The core of the application is the ZTC Server. It manages the dialogue with the
directory service backend and performs all operations on data. The ZTC WEB
Interface, used to interact with the ZTC Server, is decoupled from the ZTC server,
and can run on different machines.

ZTC Client
The ZTC Embedded Client, or, shortly, the ZTC Client, is the module running on
the Residential Gateway in charge to communicate with the ZTC server.
ZTC client works accordingly to the so-called "Configuration PULL" method. ZTC
Client is in charge to contact the ZTC server passing the current configuration, the
unit identifier and retrieves the new configuration if necessary. ZTC server has the
responsibility to allow the download only of the correct configuration file
depending on the unit identifier (the unit MAC address) and on the configuration
rules defined inside the ZTC Server.
The following three ZTC Client – ZTC Server communication phases are possible:
• Pull-at-startup – This phase is executed when the unit startup.
• Scheduled-pull. - This phase is executed every time the ztcclient polling timeout
expires.
ZTC Client and ZTC Server communicate through TFTP protocol.
The ZTC server IP address con be configured in the ZTC client module in two ways:
statically or dynamically.
• When a static configuration is used, the ZTC Server IPv4 address is defined
explicitly using the ztcclient enable static ztcserveraddr command. This command
set the server IP address that will be used by all the next queries and also turns on
the ztcclient module forcing the module to query the server to retrieve the unit
configuration file.
• When a dynamic configuration is used, the ZTC client module is bind to an
existing IP interface using the ztcclient enable dynamic listeninterface command.
In this way the ZTC client module uses the facilities offered by the dhcpclient
module to force the IP interface to ask to an external DHCP server the ZTC Server
address.

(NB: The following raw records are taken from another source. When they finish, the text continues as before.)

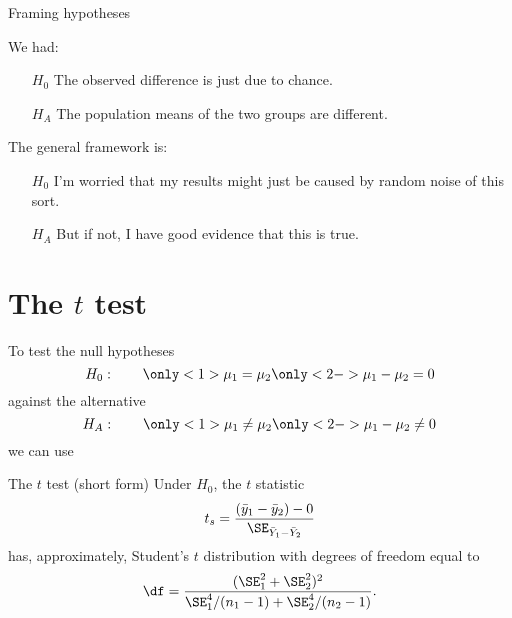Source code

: \begin{frame}{Framing hypotheses}

    We had:
     \begin{itemize}
         \item[$H_0$] The observed difference is just due to chance.
         \item[$H_A$] The population means of the two groups are different.
     \end{itemize}

     \vspace{2em}

    The general framework is:
         \begin{itemize}
             \item[$H_0$] I'm worried that my results might just be caused by random noise of this sort.
             \item[$H_A$] But if not, I have good evidence that this is true.
         \end{itemize}

\end{frame}

\section{The $t$ test}


\begin{frame}{}

    To test the null hypotheses
    \[  H_0: \qquad \only<1>{\mu_1 = \mu_2} \only<2->{\mu_1 - \mu_2 = 0} \]
    against the alternative
    \[  H_A: \qquad \only<1>{\mu_1 \neq \mu_2} \only<2->{\mu_1 - \mu_2 \neq 0} \]
     \pause
     \pause
    we can use

     \vspace{2em}

     \begin{block}{The $t$ test (short form)}
         Under $H_0$, the \alert{$t$ statistic}
         \[ t_s = \frac{ (\bar y_1 - \bar y_2) - 0 }{ \SE_{\bar Y_1 - \bar Y_2} } \]
         has, approximately, \alert{Student's $t$ distribution}
         with degrees of freedom equal to
         \[ \df = \frac{ (\SE_1^2 + \SE_2^2)^2 }{ \SE_1^4/(n_1-1) + \SE_2^4/(n_2-1) } . \]
     \end{block}

\end{frame}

When the ZTC client needs to know the ZTC Server address, a DHCP
request is generated by the IP interface requesting a value for option 67 "bootfile-
name". The ZTC Client module as ZTC Server IP address uses the value returned
by the DHCP server for option 67.
Similarly to the static configuration, ztcclient enable dynamic listeninterface
command turns on the ztcclient module forcing the module to query the server to
retrieve the unit configuration file.

ZTC client can be enabled dynamically only if the IP interface where it is

bind, it's a dynamic IP interface. Attempting to enable ZTC client module
dynamically on a static IP interface results is an error.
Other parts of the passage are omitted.